Of Mice and Men and Cannabis Companies
Cannabis supply troubles continue in Canada due to a variety of factors. In the spring of 2019 and into summer, companies face a reckoning as to who can hang in and supply a hungry market in a stable, cost-effective way. The variety of operational and expansion models being used are showing their strong and weak points and company managers are seeing the strategic paths they have pursued exposed as either successes or as doomed endeavors.
It’s a logical step to add spending money to boost production capacity capital spending in order to grow. Capital expansion is an uncertain path, but with good site selection, strong planning of the grow facility and solid return on investment based on expected new demand a company can meet after bringing the new building online and enter the product mix. The plan doesn’t always turn out, however.
VIVO Cannabis Inc. (TSXV: VIVO) (OTCQX: VVCIF) showed us last year that the air giveth and the air taketh away–its first-in-Canada Airhouse facility at Napanee, Ontario–where internal pressure keeps the building up–deflated along with investor hopes for a speedy start to production at that site.
Dial M for Merger
Teaming up with or gobbling up a competitor is a reasonable choice for companies and leaders who determine that the merged entity would be worth more than the sum of its parts. Sometimes those mergers never get off the ground, or they go haywire after approval–personalities, processes, and plans can turn out to be anti-synergistic, leaving everyone holding a bag worth less than when they started.
Auxly Cannabis Group (TSXV: XLY) (OTCQX: CBWTF) (FRA: 3KF) had announced and been very excited about a strategic investment in FSD Pharma Inc. (CSE: HUGE) (OTCQB: FSDDF) (FRA: OK9) to build a grow facility, but the initially sweet-smelling partnership went sour within a few short months. The companies released competing versions of events through press statements, without actually saying it was concerned about certain aspects of the building infrastructure, and FSD countering that it had met its obligations in preparation for a Health Canada inspection. This volley of competing perspectives led to overall confusion and likely detracting from the value of each individual by demonstrating poor initiative and decision making on either side of the aborted deal. Blame flew in both directions, but the end result is the same no matter who bears more of it: investors lose confidence, the market loses certainty, and each side lost energy and time.
As an example of a new tie-up going smoothly, we have Aleafia Health Inc. (TSX: ALEF) (OTCQX: ALEAF) (FRA: ARAH) and Emblem Corp. (TSXV: EMC) (OTCQX: EMMBF), with Emblem shareholders voting overwhelmingly to approve the acquisition by Aleafia Health.
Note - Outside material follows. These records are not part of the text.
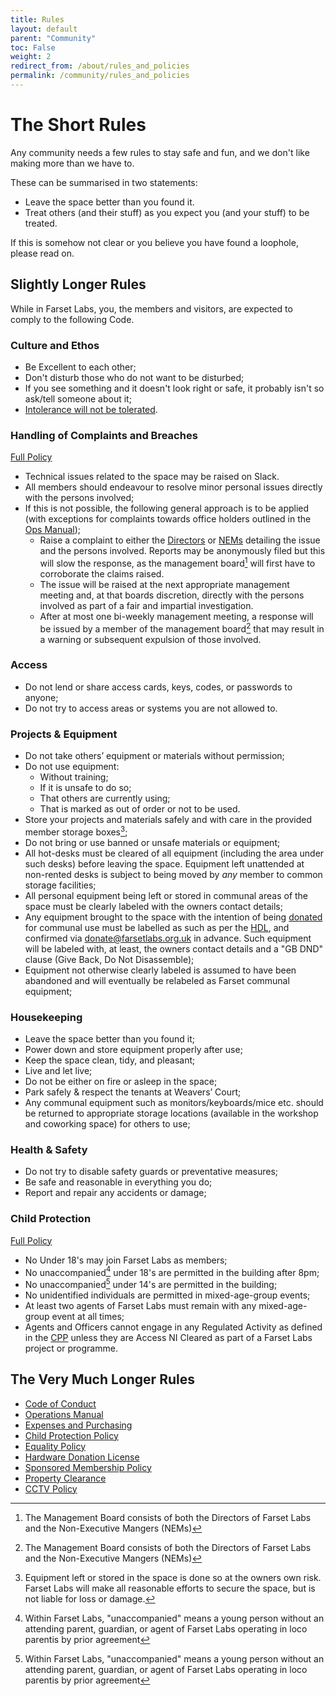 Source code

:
 ```yaml
---
title: Rules
layout: default
parent: "Community"
toc: False
weight: 2
redirect_from: /about/rules_and_policies
permalink: /community/rules_and_policies
---
```


# The Short Rules

Any community needs a few rules to stay safe and fun, and we don't like making
more than we have to.

These can be summarised in two statements:

- Leave the space better than you found it.
- Treat others (and their stuff) as you expect you (and your stuff) to be
  treated.

If this is somehow not clear or you believe you have found a loophole, please
read on.

## Slightly Longer Rules

While in Farset Labs, you, the members and visitors, are expected to comply to
the following Code.

### Culture and Ethos

- Be Excellent to each other;
- Don't disturb those who do not want to be disturbed;
- If you see something and it doesn't look right or safe, it probably isn't so
  ask/tell someone about it;
- [Intolerance will not be tolerated](/community/equality).

### Handling of Complaints and Breaches

[Full Policy](/community/code_of_conduct#15-handling-of-complaints-and-breaches)

- Technical issues related to the space may be raised on Slack.
- All members should endeavour to resolve minor personal issues directly with
  the persons involved;
- If this is not possible, the following general approach is to be applied (with
  exceptions for complaints towards office holders outlined in the
  [Ops Manual](/community/ops_manual));
  - Raise a complaint to either the [Directors](mailto:admin@farsetlabs.org.uk)
    or [NEMs](mailto:management@farsetlabs.org.uk) detailing the issue and the
    persons involved. Reports may be anonymously filed but this will slow the
    response, as the management board[^1] will first have to corroborate the
    claims raised.
  - The issue will be raised at the next appropriate management meeting and, at
    that boards discretion, directly with the persons involved as part of a fair
    and impartial investigation.
  - After at most one bi-weekly management meeting, a response will be issued by
    a member of the management board[^1] that may result in a warning or
    subsequent expulsion of those involved.

[^1]:
    The Management Board consists of both the Directors of Farset Labs and the
    Non-Executive Mangers (NEMs)

### Access

- Do not lend or share access cards, keys, codes, or passwords to anyone;
- Do not try to access areas or systems you are not allowed to.

### Projects &amp; Equipment

- Do not take others’ equipment or materials without permission;
- Do not use equipment:
  - Without training;
  - If it is unsafe to do so;
  - That others are currently using;
  - That is marked as out of order or not to be used.
- Store your projects and materials safely and with care in the provided member
  storage boxes[^2];
- Do not bring or use banned or unsafe materials or equipment;
- All hot-desks must be cleared of all equipment (including the area under such
  desks) before leaving the space. Equipment left unattended at non-rented desks
  is subject to being moved by _any_ member to common storage facilities;
- All personal equipment being left or stored in communal areas of the space
  must be clearly labeled with the owners contact details;
- Any equipment brought to the space with the intention of being
  [donated](/support/equipment) for communal use must be labelled as such as per
  the [HDL](hardware_donation_license), and confirmed via
  [donate@farsetlabs.org.uk](mailto:donate@farsetlabs.org.uk) in advance. Such
  equipment will be labeled with, at least, the owners contact details and a "GB
  DND" clause (Give Back, Do Not Disassemble);
- Equipment not otherwise clearly labeled is assumed to have been abandoned and
  will eventually be relabeled as Farset communal equipment;

[^2]:
    Equipment left or stored in the space is done so at the owners own risk.
    Farset Labs will make all reasonable efforts to secure the space, but is not
    liable for loss or damage.

### Housekeeping

- Leave the space better than you found it;
- Power down and store equipment properly after use;
- Keep the space clean, tidy, and pleasant;
- Live and let live;
- Do not be either on fire or asleep in the space;
- Park safely &amp; respect the tenants at Weavers’ Court;
- Any communal equipment such as monitors/keyboards/mice etc. should be returned
  to appropriate storage locations (available in the workshop and coworking
  space) for others to use;

### Health &amp; Safety

- Do not try to disable safety guards or preventative measures;
- Be safe and reasonable in everything you do;
- Report and repair any accidents or damage;

### Child Protection

[Full Policy](/community/child_protection)

- No Under 18's may join Farset Labs as members;
- No unaccompanied[^3] under 18's are permitted in the building after 8pm;
- No unaccompanied[^3] under 14's are permitted in the building;
- No unidentified individuals are permitted in mixed-age-group events;
- At least two agents of Farset Labs must remain with any mixed-age-group event
  at all times;
- Agents and Officers cannot engage in any Regulated Activity as defined in the
  [CPP](/community/child_protection) unless they are Access NI Cleared as part
  of a Farset Labs project or programme.

[^3]:
    Within Farset Labs, "unaccompanied" means a young person without an
    attending parent, guardian, or agent of Farset Labs operating in loco
    parentis by prior agreement

## The Very Much Longer Rules

- [Code of Conduct](/community/code_of_conduct)
- [Operations Manual](/community/ops_manual)
- [Expenses and Purchasing](/community/expenses_purchasing)
- [Child Protection Policy](/community/child_protection)
- [Equality Policy](/community/equality)
- [Hardware Donation License](/community/hardware_donation_license)
- [Sponsored Membership Policy](/community/sponsored_membership_policy)
- [Property Clearance](/community/clearance)
- [CCTV Policy](/community/cctv)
Management on both sides has continued to hit milestones in the consummation of the partnership. At the end of the day, Emblem will be the latest but not the last company that has been successfully integrated into the Aleafia Health’s array of services and products, following Aleafia’s previous successful absorption of Canabo Medical Clinics.
Crop and Facility Failures Lead to Faltering Confidence
In late 2018, rumors flew around the Internet saying and showing that esteemed licensed producer Canopy Growth Corp. (TSX: WEED) (NYSE: CGC) had lost some 15 tons of product at its Tweed facility in British Columbia. Canopy countered that it was planned destruction due to regulatory delays, which did not soothe investors as the story now sounded like mismanaged regulatory risk rather than a straight-up horticultural mess.
Overall, executives are telling and selling their stories to each other and to the broader investor audience. The crowd will only react favorably if the product is delivered and sold for profit, quickly. Look for growth strategies that focus on consistent, compliant crops and an efficient path to market.
Best of luck to you all and happy trading!